SOURCE DATA: Begin
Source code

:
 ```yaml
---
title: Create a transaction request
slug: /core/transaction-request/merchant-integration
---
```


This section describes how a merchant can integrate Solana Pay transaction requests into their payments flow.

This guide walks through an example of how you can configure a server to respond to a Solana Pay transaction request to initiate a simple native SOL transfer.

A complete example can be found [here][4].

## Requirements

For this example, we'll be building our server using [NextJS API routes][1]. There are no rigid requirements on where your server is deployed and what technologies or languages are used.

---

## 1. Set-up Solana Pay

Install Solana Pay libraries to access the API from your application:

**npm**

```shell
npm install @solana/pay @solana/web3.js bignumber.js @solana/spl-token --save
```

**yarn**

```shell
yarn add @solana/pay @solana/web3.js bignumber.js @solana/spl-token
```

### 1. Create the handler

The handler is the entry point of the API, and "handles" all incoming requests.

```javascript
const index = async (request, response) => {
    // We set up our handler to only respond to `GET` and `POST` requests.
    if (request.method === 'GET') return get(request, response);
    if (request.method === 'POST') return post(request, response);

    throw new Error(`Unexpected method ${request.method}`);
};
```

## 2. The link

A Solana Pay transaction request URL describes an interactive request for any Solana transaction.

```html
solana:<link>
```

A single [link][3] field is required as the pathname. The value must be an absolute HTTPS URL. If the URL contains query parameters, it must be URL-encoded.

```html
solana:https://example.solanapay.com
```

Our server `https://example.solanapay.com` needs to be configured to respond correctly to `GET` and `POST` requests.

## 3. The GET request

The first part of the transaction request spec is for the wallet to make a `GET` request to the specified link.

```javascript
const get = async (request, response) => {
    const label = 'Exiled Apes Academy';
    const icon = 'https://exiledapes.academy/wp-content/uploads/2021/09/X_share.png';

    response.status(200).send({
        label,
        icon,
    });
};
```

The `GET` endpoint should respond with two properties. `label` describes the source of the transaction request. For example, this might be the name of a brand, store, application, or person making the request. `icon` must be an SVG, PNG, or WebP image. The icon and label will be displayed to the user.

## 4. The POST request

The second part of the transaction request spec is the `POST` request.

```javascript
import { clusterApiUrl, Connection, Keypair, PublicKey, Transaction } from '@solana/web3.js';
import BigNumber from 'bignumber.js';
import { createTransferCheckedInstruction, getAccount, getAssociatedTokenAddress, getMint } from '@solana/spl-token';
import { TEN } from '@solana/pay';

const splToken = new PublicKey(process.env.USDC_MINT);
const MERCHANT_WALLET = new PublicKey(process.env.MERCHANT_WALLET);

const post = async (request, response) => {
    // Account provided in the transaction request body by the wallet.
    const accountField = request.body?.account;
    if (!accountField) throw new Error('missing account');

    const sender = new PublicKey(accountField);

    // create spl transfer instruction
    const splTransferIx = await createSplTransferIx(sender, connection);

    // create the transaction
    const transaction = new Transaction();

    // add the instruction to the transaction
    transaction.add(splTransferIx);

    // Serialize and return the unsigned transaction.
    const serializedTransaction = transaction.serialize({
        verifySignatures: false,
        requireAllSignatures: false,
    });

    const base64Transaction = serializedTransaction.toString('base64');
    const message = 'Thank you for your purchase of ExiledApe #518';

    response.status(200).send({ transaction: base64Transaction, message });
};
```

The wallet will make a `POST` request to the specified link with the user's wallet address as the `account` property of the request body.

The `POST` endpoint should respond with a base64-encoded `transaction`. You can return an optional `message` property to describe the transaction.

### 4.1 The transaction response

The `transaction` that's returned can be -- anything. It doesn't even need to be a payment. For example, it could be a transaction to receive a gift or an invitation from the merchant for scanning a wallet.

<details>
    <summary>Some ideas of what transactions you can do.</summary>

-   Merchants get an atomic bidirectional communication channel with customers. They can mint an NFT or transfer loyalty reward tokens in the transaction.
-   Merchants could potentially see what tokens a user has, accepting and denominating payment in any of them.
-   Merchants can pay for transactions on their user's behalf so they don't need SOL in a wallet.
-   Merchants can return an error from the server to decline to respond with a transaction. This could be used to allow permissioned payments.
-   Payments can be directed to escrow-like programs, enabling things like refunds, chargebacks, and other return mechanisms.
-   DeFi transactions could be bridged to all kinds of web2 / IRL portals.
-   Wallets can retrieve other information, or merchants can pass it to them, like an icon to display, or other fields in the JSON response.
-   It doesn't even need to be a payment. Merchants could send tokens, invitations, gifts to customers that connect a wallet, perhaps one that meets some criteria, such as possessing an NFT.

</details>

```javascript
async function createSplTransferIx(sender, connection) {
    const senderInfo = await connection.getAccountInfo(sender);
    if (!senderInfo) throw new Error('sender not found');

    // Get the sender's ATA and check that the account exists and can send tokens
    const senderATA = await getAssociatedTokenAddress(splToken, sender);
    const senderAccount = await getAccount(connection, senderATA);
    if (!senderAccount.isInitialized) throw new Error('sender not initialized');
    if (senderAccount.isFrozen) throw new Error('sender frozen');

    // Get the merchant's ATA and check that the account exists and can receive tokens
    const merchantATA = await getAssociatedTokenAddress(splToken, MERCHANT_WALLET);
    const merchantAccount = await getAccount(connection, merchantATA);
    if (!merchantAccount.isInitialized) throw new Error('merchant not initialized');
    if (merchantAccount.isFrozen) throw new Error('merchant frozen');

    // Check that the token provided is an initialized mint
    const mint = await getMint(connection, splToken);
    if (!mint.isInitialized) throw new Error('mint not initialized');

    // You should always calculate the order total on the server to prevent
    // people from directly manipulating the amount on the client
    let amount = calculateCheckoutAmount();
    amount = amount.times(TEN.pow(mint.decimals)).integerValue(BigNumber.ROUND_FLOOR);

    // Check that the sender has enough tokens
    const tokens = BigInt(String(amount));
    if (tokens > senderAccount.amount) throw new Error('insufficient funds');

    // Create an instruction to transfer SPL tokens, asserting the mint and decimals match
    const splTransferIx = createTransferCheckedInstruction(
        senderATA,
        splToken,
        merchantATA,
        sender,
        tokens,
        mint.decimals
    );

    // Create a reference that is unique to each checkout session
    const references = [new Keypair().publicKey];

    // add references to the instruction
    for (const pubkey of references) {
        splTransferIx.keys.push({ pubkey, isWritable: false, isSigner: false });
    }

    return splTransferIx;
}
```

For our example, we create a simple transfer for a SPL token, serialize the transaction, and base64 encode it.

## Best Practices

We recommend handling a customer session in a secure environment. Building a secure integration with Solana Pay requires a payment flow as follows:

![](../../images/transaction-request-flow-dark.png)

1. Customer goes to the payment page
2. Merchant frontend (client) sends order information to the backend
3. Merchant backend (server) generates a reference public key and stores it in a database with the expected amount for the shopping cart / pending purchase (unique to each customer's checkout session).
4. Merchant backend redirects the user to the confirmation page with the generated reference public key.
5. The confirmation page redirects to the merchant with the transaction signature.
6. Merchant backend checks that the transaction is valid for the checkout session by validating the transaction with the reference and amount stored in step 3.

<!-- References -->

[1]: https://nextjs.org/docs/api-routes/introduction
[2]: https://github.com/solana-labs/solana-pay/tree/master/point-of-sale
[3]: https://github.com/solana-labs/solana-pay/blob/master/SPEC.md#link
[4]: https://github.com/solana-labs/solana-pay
SOURCE DATA: End
List each line in the listing that contains the string "createSplTransferIx".

    const splTransferIx = await createSplTransferIx(sender, connection);
async function createSplTransferIx(sender, connection) {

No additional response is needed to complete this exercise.